Synopsis: A brief encounter with the lives of four ordinary women (Laura Dern, Michelle Williams, Kristen Stewart, and Lily Gladstone) living in provincial Montana.

Kelly Reichardt’s follow-up to her generally disappointing 2013 film Night Moves is a return to the world of small lives that is her forté.  Basing her screenplay on short stories by Maile Meloy she creates a beguiling portrait of four contemporary and very ordinary women. I say four because although the film has three separate stories and three “stars” in Dern, Williams and Stewart, newcomer Lily Gladstone shares the screen equally with Stewart in their segment.

The film opens with Dern as Laura Wells, a lawyer in the provincial town of Livingstone. Montana who is dealing with a difficult client (Jared Harris). We don’t know at this stage where this is going. The man seems unhinged and possibly dangerous but Laura appears to have his measure, something  which she amply demonstrates when he takes a security guard hostage and she is called upon to talk him out.  We then abruptly cut to Williams’ Gina Lewis (Williams has starred in Reichardt’s Wendy and Lucy in 2008 and Meek’s Cutoff in 2010), who is in the proces of building a house in the countryside with her husband (James Le Gros) and daughter (Sara Rodier) with neither of whom she is in sync.  Almost seamlessly this shifts to the third story, that of a young woman (Gladstone) who is looking after some horses on a farm over winter and strays into a class on school law being taught by Stewart’s harried junior lawyer, Beth.

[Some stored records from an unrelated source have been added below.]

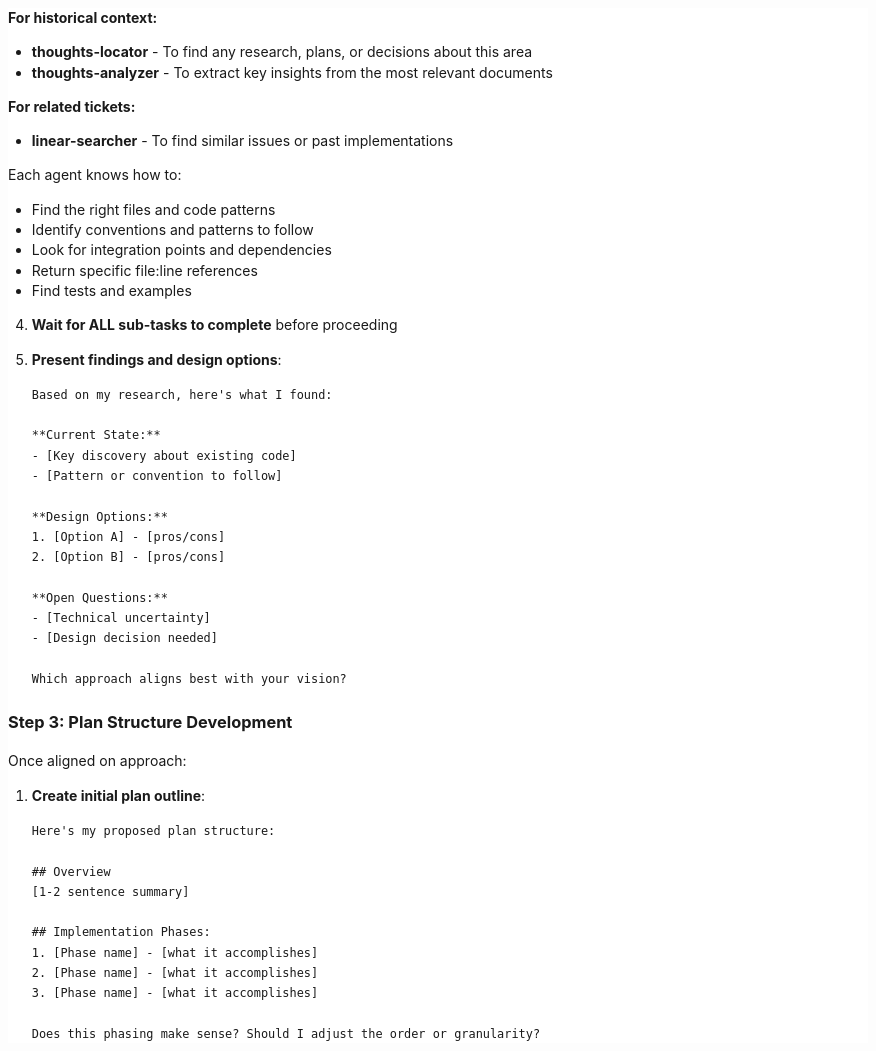    **For historical context:**
   - **thoughts-locator** - To find any research, plans, or decisions about this area
   - **thoughts-analyzer** - To extract key insights from the most relevant documents

   **For related tickets:**
   - **linear-searcher** - To find similar issues or past implementations

   Each agent knows how to:
   - Find the right files and code patterns
   - Identify conventions and patterns to follow
   - Look for integration points and dependencies
   - Return specific file:line references
   - Find tests and examples

4. **Wait for ALL sub-tasks to complete** before proceeding

5. **Present findings and design options**:

   ```
   Based on my research, here's what I found:

   **Current State:**
   - [Key discovery about existing code]
   - [Pattern or convention to follow]

   **Design Options:**
   1. [Option A] - [pros/cons]
   2. [Option B] - [pros/cons]

   **Open Questions:**
   - [Technical uncertainty]
   - [Design decision needed]

   Which approach aligns best with your vision?
   ```

### Step 3: Plan Structure Development

Once aligned on approach:

1. **Create initial plan outline**:

   ```
   Here's my proposed plan structure:

   ## Overview
   [1-2 sentence summary]

   ## Implementation Phases:
   1. [Phase name] - [what it accomplishes]
   2. [Phase name] - [what it accomplishes]
   3. [Phase name] - [what it accomplishes]

   Does this phasing make sense? Should I adjust the order or granularity?
   ```
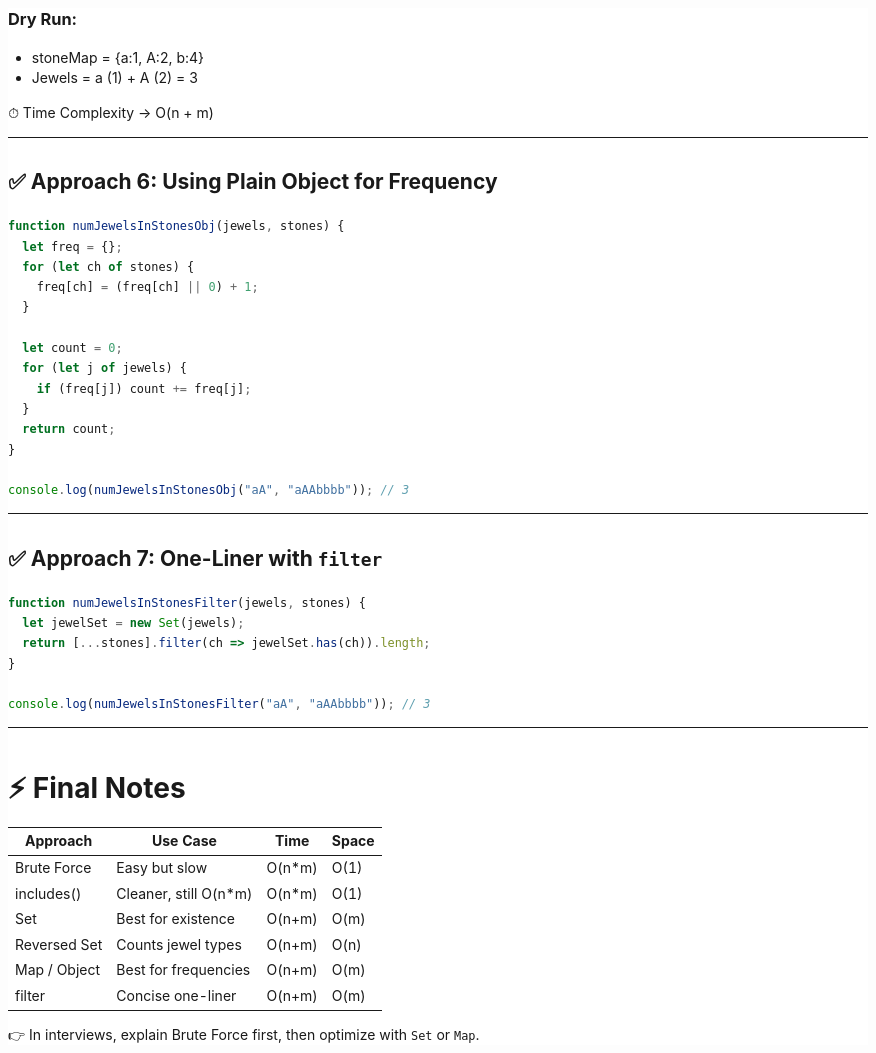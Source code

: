 ### Dry Run:
- stoneMap = {a:1, A:2, b:4}  
- Jewels = a (1) + A (2) = 3  

⏱ Time Complexity → O(n + m)  

---

## ✅ Approach 6: Using Plain Object for Frequency

```js
function numJewelsInStonesObj(jewels, stones) {
  let freq = {};
  for (let ch of stones) {
    freq[ch] = (freq[ch] || 0) + 1;
  }

  let count = 0;
  for (let j of jewels) {
    if (freq[j]) count += freq[j];
  }
  return count;
}

console.log(numJewelsInStonesObj("aA", "aAAbbbb")); // 3
```

---

## ✅ Approach 7: One-Liner with `filter`

```js
function numJewelsInStonesFilter(jewels, stones) {
  let jewelSet = new Set(jewels);
  return [...stones].filter(ch => jewelSet.has(ch)).length;
}

console.log(numJewelsInStonesFilter("aA", "aAAbbbb")); // 3
```

---

# ⚡ Final Notes

| Approach | Use Case | Time | Space |
|----------|----------|------|-------|
| Brute Force | Easy but slow | O(n*m) | O(1) |
| includes() | Cleaner, still O(n*m) | O(n*m) | O(1) |
| Set | Best for existence | O(n+m) | O(m) |
| Reversed Set | Counts jewel types | O(n+m) | O(n) |
| Map / Object | Best for frequencies | O(n+m) | O(m) |
| filter | Concise one-liner | O(n+m) | O(m) |

👉 In interviews, explain Brute Force first, then optimize with `Set` or `Map`.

Although the title suggests a Woody Allenish pun these women, if in their own ways strong, are far from certain.  They are, if anything, circumstantially unsure of their place in the world, existentially estranged from it and worn down by their obligations. Laura expresses this most directly when on the phone to her lover she regrets that had she been a man, people would simply accept what she said and unlike her lot in life she wouldn’t need to keep justifying herself.  Beth lives in fear of being exposed as a fraud and is exhausted from driving eight hours to teach a class that she knows little about to people with no real interest in what she has to say. Gina’s attempt to buy some sandstone building blocks Is even to herself an obvious metaphor for her attempts to make her seemomglycrumbling world solid and lasting whilst the young horse wrangler is in the grip of an infatuation that she barely acknowledges, let alone understands. All, in other words, are drawing from the well of loneliness.

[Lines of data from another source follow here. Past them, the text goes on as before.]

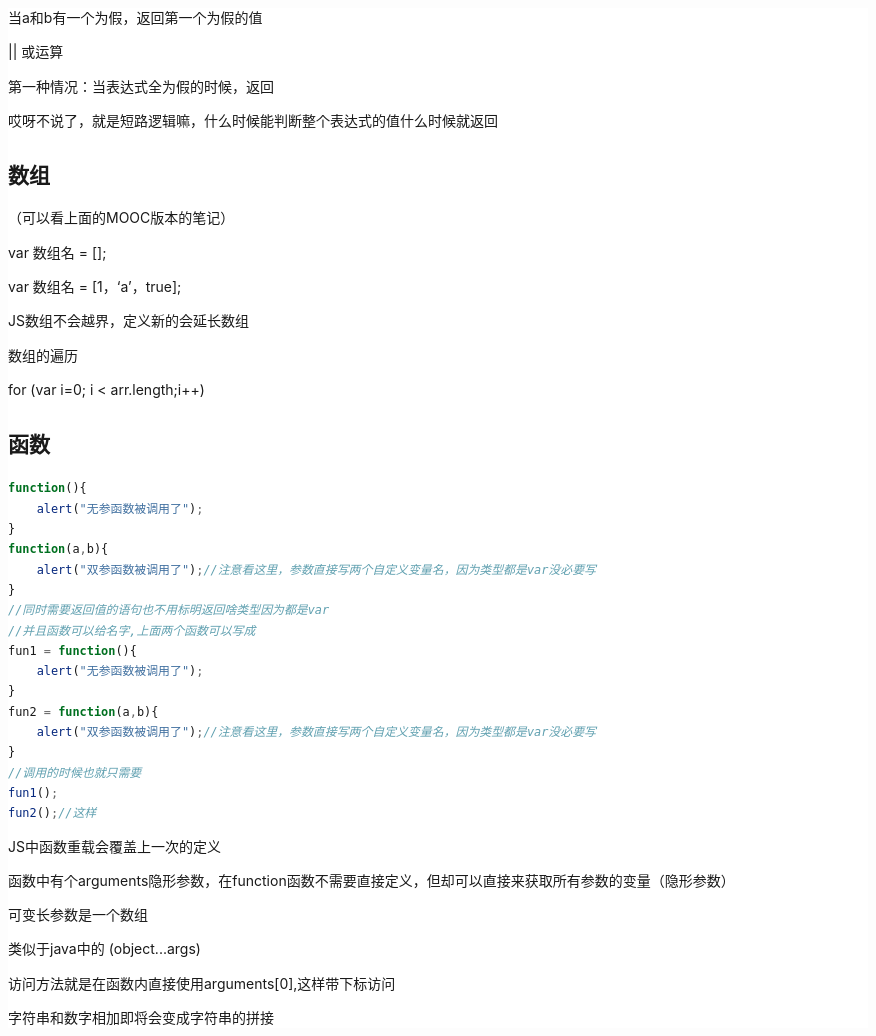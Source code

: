 当a和b有一个为假，返回第一个为假的值

|| 或运算

第一种情况：当表达式全为假的时候，返回

哎呀不说了，就是短路逻辑嘛，什么时候能判断整个表达式的值什么时候就返回

## 数组

（可以看上面的MOOC版本的笔记）

var 数组名 = [];

var 数组名 = [1，‘a’，true];

JS数组不会越界，定义新的会延长数组

数组的遍历

for (var i=0; i < arr.length;i++)

## 函数

```js
function(){
    alert("无参函数被调用了");
}
function(a,b){
    alert("双参函数被调用了");//注意看这里，参数直接写两个自定义变量名，因为类型都是var没必要写
}
//同时需要返回值的语句也不用标明返回啥类型因为都是var
//并且函数可以给名字,上面两个函数可以写成
fun1 = function(){
    alert("无参函数被调用了");
}
fun2 = function(a,b){
    alert("双参函数被调用了");//注意看这里，参数直接写两个自定义变量名，因为类型都是var没必要写
}
//调用的时候也就只需要
fun1();
fun2();//这样

```

JS中函数重载会覆盖上一次的定义

函数中有个arguments隐形参数，在function函数不需要直接定义，但却可以直接来获取所有参数的变量（隐形参数）

可变长参数是一个数组

类似于java中的 (object...args)

访问方法就是在函数内直接使用arguments[0],这样带下标访问  

字符串和数字相加即将会变成字符串的拼接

Ms.Reichardt  tells these stories with rare delicacy. Although in all cases we only see a sliver of these women’s lives they emerge as palpable individuals. It is a cliché to describe them as characters we care about but in this case it is true.  Much of this is down to the compelling performances. From Dern’s remarkable turn as a woman who knows that she must content herself with life’s leftovers to Gladstone’s youthfully inarticulate yearnings, from Williams’ walled-in wife and mother to Stewart‘s joyless drone, the economy of Reichardt's script is made eloquent by these four women. All this and the wintry Montana landscape is beautifully captured by cinematographer Christopher Blauvelt‘s crystal clear lens and enhanced by Jeff Grace’s subtle, empathetic score.

There is only one criticism that I have of the film and that is the fourth segment, a kind of tacked-on, sort-of happy ending which returns briefly to each of the stories. As the film does not have a conventional narrative structure but rather gives us a “slice of life” there is no evident gain to be had by this and the stories would have had greater impact had they been left open-ended. Even so, Certain Women is an exceptional work in the annals of America cinema whose output is barely known for its subtlety.